If you are following the current trend of starting your own veggie patch at home, we have put together a few tips that should help you off on the right foot.  There’s nothing more exciting than reaping your first crop of homegrown goodness from the garden.

1.  OVER FERTLISING

Many beginner gardeners believe this common untruth; the more fertiliser they apply, the better the yields.  However, applying more that the recommended dose will actually reduce your crop considerably.  Over-fertilising can cause stunted growth and burning.  It’s important that fertilisers are applied at the recommended rates and to soil that is nutrient deficient.  Plants themselves can only use the nutrients they need.  Therefore, excess nutrients leach into the soil and go to waste. Adding compost is a good idea to assisting enriched soil.

2.  USING SYNTHETIC FERTILISERS

If you are looking to grow your own vegetables and herbs, it’s important to consider using organic fertilisers.  Synthetic fertilisers contain chemicals that are harmful when used on crops you are planning to consume.

Blackwood's Growing Vegetables

3.  PLANTING IN SHADY AREAS

It’s so important to take the position of your intended vegetable garden into consideration.  The majority of vegetables require direct full sunshine. Some veggies, such as peas and lettuces can do well under little shade, but the general rule of thumb is that a sunny patch is best.

4.  FAILURE TO AMEND THE SOIL

Adding compost to your soil goes a long way in providing you with better and healthier yields. Amend your soil with plenty of organic matter and compost throughout the seasons. Organic matter will never be excess in the soil. So pile it on as much as possible for good garden growth.  Remember, compost feeds to the soil; fertiliser feeds the plant.  Both are required for healthy growth in the vegetable garden.

5.  OVER WATERING

Don’t be heavy handed with the watering of your vegetable garden.  It’s a common mistake made by many a gardener.  Too much water can cause the roots to rot due to suffocation. Keep in mind that the soil should be moist and not soggy. Some vegetables will only require 2cm to 3cm of water every week.  Overwatering causes unnecessary stress. If you stick your finger in the soil and find that at about 3cm deep the soil is still moist, don’t water the plants that day.  Simply re-check the next day.

To maintain moisture in the soil, mulch around the plants using dried grass clippings, straw, dried leaves, bark mulches, or unfinished compost. All these will make ideal mulch for your vegetable plants.  Mulching not only helps to retain water, it’s also useful in keeping the growth of weeds to a minimum.

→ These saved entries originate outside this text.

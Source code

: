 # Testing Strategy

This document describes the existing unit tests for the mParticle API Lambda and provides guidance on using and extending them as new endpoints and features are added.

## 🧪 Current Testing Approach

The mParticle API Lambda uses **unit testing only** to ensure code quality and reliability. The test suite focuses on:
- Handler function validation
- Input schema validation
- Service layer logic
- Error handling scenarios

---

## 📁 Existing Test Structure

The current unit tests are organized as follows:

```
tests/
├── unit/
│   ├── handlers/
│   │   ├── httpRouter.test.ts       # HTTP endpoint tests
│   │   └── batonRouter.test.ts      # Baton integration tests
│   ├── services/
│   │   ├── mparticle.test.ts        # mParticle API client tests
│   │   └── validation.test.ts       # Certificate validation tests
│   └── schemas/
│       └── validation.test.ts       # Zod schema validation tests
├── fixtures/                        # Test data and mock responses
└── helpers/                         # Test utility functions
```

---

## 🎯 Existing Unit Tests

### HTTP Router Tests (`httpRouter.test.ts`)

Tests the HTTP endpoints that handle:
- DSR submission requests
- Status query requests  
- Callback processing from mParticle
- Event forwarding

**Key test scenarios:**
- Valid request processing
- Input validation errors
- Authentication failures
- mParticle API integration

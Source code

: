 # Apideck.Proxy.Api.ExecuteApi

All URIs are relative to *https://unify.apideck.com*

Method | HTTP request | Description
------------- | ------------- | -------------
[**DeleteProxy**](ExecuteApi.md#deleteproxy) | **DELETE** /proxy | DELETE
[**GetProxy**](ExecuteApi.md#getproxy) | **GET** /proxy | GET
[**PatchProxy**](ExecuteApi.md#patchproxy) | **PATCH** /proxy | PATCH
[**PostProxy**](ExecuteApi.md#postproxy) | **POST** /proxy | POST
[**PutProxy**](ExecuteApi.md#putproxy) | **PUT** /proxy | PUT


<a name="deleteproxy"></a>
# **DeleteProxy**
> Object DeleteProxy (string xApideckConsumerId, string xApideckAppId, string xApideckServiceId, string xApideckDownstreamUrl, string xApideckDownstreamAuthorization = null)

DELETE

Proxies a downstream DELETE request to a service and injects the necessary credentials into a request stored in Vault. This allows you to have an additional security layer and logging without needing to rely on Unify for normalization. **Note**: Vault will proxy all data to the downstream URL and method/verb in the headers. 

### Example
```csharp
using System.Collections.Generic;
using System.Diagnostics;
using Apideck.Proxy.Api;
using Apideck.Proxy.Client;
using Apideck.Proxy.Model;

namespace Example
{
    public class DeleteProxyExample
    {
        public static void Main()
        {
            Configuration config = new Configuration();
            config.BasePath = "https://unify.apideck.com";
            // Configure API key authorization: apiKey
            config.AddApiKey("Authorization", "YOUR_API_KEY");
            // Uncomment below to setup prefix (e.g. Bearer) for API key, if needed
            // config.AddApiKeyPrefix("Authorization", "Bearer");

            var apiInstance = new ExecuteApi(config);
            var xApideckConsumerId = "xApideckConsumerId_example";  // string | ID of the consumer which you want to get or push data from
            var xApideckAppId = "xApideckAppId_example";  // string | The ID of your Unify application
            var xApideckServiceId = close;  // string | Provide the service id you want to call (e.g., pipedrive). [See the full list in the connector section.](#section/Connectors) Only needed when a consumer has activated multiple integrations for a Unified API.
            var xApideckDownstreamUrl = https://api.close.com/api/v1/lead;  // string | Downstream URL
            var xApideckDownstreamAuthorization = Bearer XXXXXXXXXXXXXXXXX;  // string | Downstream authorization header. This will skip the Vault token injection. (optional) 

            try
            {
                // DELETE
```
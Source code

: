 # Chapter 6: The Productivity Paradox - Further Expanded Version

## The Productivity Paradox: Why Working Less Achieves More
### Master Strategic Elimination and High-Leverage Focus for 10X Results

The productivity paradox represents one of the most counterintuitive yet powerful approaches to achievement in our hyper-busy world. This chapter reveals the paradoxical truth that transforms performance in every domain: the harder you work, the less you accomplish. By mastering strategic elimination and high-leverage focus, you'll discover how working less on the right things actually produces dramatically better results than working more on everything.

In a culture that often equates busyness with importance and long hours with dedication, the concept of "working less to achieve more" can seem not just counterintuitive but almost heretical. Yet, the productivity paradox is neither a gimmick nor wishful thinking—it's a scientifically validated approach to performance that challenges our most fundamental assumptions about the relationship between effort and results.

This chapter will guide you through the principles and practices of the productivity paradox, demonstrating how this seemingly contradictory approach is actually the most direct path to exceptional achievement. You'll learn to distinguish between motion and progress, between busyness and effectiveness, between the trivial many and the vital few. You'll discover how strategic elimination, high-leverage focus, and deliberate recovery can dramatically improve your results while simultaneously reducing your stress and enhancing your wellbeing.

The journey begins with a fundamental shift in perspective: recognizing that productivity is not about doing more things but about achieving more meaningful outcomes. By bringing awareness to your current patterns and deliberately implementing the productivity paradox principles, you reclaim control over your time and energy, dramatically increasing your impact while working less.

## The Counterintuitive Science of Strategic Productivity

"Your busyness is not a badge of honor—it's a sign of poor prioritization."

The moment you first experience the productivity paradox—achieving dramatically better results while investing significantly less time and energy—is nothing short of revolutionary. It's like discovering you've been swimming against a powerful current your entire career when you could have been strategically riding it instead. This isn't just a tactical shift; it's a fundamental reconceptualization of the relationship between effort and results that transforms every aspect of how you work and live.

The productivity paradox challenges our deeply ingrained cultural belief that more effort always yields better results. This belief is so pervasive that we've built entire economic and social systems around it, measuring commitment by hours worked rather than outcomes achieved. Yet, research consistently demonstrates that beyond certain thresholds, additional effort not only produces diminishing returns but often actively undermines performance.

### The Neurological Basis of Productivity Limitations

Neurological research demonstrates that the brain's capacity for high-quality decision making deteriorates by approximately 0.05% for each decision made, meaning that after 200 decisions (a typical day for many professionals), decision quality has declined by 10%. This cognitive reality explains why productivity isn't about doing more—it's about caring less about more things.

6.  PLANTING SEEDLINGS  OR SEEDS TOO DEEP OR TOO SHALLOW

Normally, the size of the seedling/seed dictates its depth; the larger the seedling/seeds, the deeper they prefer to be planted. If planting from seed, make sure to follow the directions indicated on the seed packets. Planting your seeds too deep will make them unable to sprout, or they will sprout as weak seedlings as a result of the sprouting process being too tiring.

On the other hand, planting your seeds too shallow can cause them to dry out quickly before they sprout. This can also cause the young plants to fall over or even dry out because of poor root growth.

7.  PLANTING TOO CLOSELY

If you plant your seed or seedlings too close to each other, you’ll be encouraging competition for sunlight, water and nutrients in the soil. The seed packets have guidelines about plant spacing; don’t be tempted to ignore them just because the seeds or seedlings seem small.  It’s important to think about what the size of the mature plant will be.  If in doubt, chat to our team for advice.

8.  STARTING OUT TOO BIG

Many gardeners get excited by the “grow your own” wave and end up investing in a large vegetable garden. If you’re starting out, plant a manageable area and begin with easy plants such as peppers, green beans, lettuces, tomatoes or eggplant. Once you gain the confidence and skills of managing a small patch (or a potted veggie garden) and combating the pests, you can expand progressively. As your experience grows, you can start to have fun increasing your crops.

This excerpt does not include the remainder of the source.